▸ **Required action**: Reproduce, word for word, all of the records; the pictures stay out.

((

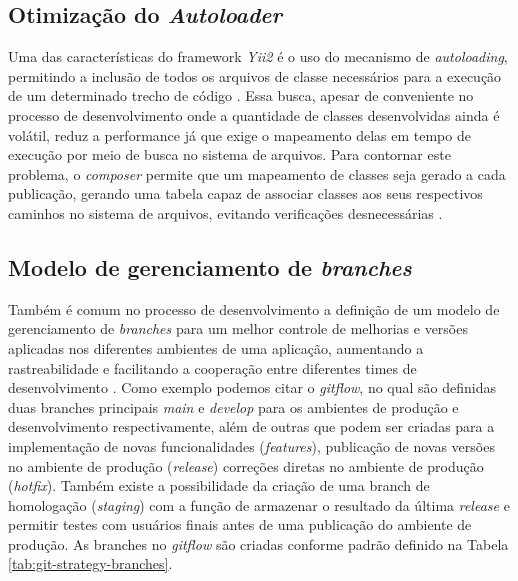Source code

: \documentclass[nonacm, sigconf]{acmart}
\begin{document}
\subsection{Otimização do \textit{Autoloader}}
\label{section:api-autoloader-optimization}

Uma das características do framework \textit{Yii2} é o uso do mecanismo de \textit{autoloading}, permitindo a inclusão de todos os arquivos de classe necessários para a execução de um determinado trecho de código \cite{yii2-autoloader}. Essa busca, apesar de conveniente no processo de desenvolvimento onde a quantidade de classes desenvolvidas ainda é volátil, reduz a performance já que exige o mapeamento delas em tempo de execução por meio de busca no sistema de arquivos. Para contornar este problema, o \textit{composer} permite que um mapeamento de classes seja gerado a cada publicação, gerando uma tabela capaz de associar classes aos seus respectivos caminhos no sistema de arquivos, evitando verificações desnecessárias \cite{composer-autoloader}.

\subsection{Modelo de gerenciamento de \textit{branches}}
\label{section:git-strategy}
Também é comum no processo de desenvolvimento a definição de um modelo de gerenciamento de \textit{branches} para um melhor controle de melhorias e versões aplicadas nos diferentes ambientes de uma aplicação, aumentando a rastreabilidade e facilitando a cooperação entre diferentes times de desenvolvimento \cite{uppala2024software}. Como exemplo podemos citar o \textit{gitflow}, no qual são definidas duas branches principais \textit{main} e \textit{develop} para os ambientes de produção e desenvolvimento respectivamente, além de outras que podem ser criadas para a implementação de novas funcionalidades (\textit{features}), publicação de novas versões no ambiente de produção (\textit{release}) correções diretas no ambiente de produção (\textit{hotfix}). Também existe a possibilidade da criação de uma branch de homologação (\textit{staging}) com a função de armazenar o resultado da última \textit{release} e permitir testes com usuários finais antes de uma publicação do ambiente de produção. As branches no \textit{gitflow} são criadas conforme padrão definido na Tabela \ref{tab:git-strategy-branches}.
\end{document}
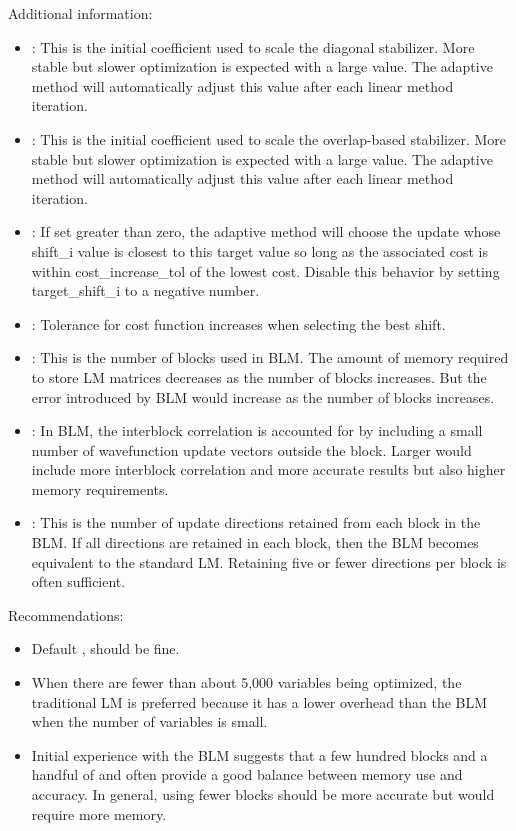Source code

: Additional information:
\begin{itemize}
  \item {}:  This is the initial coefficient used to scale the diagonal stabilizer.
                            More stable but slower optimization is expected with a large value.
                            The adaptive method will automatically adjust this value after each linear method iteration.
  \item {}:  This is the initial coefficient used to scale the overlap-based stabilizer.
                            More stable but slower optimization is expected with a large value.
                            The adaptive method will automatically adjust this value after each linear method iteration.
  \item {}:  If set greater than zero, the adaptive method will choose the update whose shift\_i value is closest to
                              this target value so long as the associated cost is within cost\_increase\_tol of the lowest cost.
                              Disable this behavior by setting target\_shift\_i to a negative number.
  \item {}:  Tolerance for cost function increases when selecting the best shift.
  \item {}:   This is the number of blocks used in BLM. The amount of memory required to store LM matrices decreases
                            as the number of blocks increases. But the error introduced by BLM would increase as the number of blocks increases.  
  \item {}:     In BLM, the interblock correlation is accounted for by including a small number of wavefunction update vectors
                            outside the block. Larger  would include more interblock correlation and more accurate results but 
                            also higher memory requirements. 
  \item {}:     This is the number of update directions retained from each block in the BLM. If all directions are retained in each block, 
                            then the BLM becomes equivalent to the standard LM.  Retaining five or fewer directions per block is often sufficient.
\end{itemize}

Recommendations:
\begin{itemize}
  \item Default ,  should be fine. 
  \item When there are fewer than about 5,000 variables being optimized, the traditional LM is preferred because it has a lower overhead than the BLM when the number of variables is small.
  \item Initial experience with the BLM suggests that a few hundred blocks and a handful of  and 
        often provide a good balance between memory use and accuracy.  In general, using fewer blocks should be more accurate but would require more memory.
\end{itemize}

))

▸ **Solution**:
Source code

: \documentclass[nonacm, sigconf]{acmart}
\begin{document}
\subsection{Otimização do \textit{Autoloader}}
\label{section:api-autoloader-optimization}

Uma das características do framework \textit{Yii2} é o uso do mecanismo de \textit{autoloading}, permitindo a inclusão de todos os arquivos de classe necessários para a execução de um determinado trecho de código \cite{yii2-autoloader}. Essa busca, apesar de conveniente no processo de desenvolvimento onde a quantidade de classes desenvolvidas ainda é volátil, reduz a performance já que exige o mapeamento delas em tempo de execução por meio de busca no sistema de arquivos. Para contornar este problema, o \textit{composer} permite que um mapeamento de classes seja gerado a cada publicação, gerando uma tabela capaz de associar classes aos seus respectivos caminhos no sistema de arquivos, evitando verificações desnecessárias \cite{composer-autoloader}.

\subsection{Modelo de gerenciamento de \textit{branches}}
\label{section:git-strategy}
Também é comum no processo de desenvolvimento a definição de um modelo de gerenciamento de \textit{branches} para um melhor controle de melhorias e versões aplicadas nos diferentes ambientes de uma aplicação, aumentando a rastreabilidade e facilitando a cooperação entre diferentes times de desenvolvimento \cite{uppala2024software}. Como exemplo podemos citar o \textit{gitflow}, no qual são definidas duas branches principais \textit{main} e \textit{develop} para os ambientes de produção e desenvolvimento respectivamente, além de outras que podem ser criadas para a implementação de novas funcionalidades (\textit{features}), publicação de novas versões no ambiente de produção (\textit{release}) correções diretas no ambiente de produção (\textit{hotfix}). Também existe a possibilidade da criação de uma branch de homologação (\textit{staging}) com a função de armazenar o resultado da última \textit{release} e permitir testes com usuários finais antes de uma publicação do ambiente de produção. As branches no \textit{gitflow} são criadas conforme padrão definido na Tabela \ref{tab:git-strategy-branches}.
\end{document}
Source code

: Additional information:
\begin{itemize}
  \item {}:  This is the initial coefficient used to scale the diagonal stabilizer.
                            More stable but slower optimization is expected with a large value.
                            The adaptive method will automatically adjust this value after each linear method iteration.
  \item {}:  This is the initial coefficient used to scale the overlap-based stabilizer.
                            More stable but slower optimization is expected with a large value.
                            The adaptive method will automatically adjust this value after each linear method iteration.
  \item {}:  If set greater than zero, the adaptive method will choose the update whose shift\_i value is closest to
                              this target value so long as the associated cost is within cost\_increase\_tol of the lowest cost.
                              Disable this behavior by setting target\_shift\_i to a negative number.
  \item {}:  Tolerance for cost function increases when selecting the best shift.
  \item {}:   This is the number of blocks used in BLM. The amount of memory required to store LM matrices decreases
                            as the number of blocks increases. But the error introduced by BLM would increase as the number of blocks increases.  
  \item {}:     In BLM, the interblock correlation is accounted for by including a small number of wavefunction update vectors
                            outside the block. Larger  would include more interblock correlation and more accurate results but 
                            also higher memory requirements. 
  \item {}:     This is the number of update directions retained from each block in the BLM. If all directions are retained in each block, 
                            then the BLM becomes equivalent to the standard LM.  Retaining five or fewer directions per block is often sufficient.
\end{itemize}

Recommendations:
\begin{itemize}
  \item Default ,  should be fine. 
  \item When there are fewer than about 5,000 variables being optimized, the traditional LM is preferred because it has a lower overhead than the BLM when the number of variables is small.
  \item Initial experience with the BLM suggests that a few hundred blocks and a handful of  and 
        often provide a good balance between memory use and accuracy.  In general, using fewer blocks should be more accurate but would require more memory.
\end{itemize}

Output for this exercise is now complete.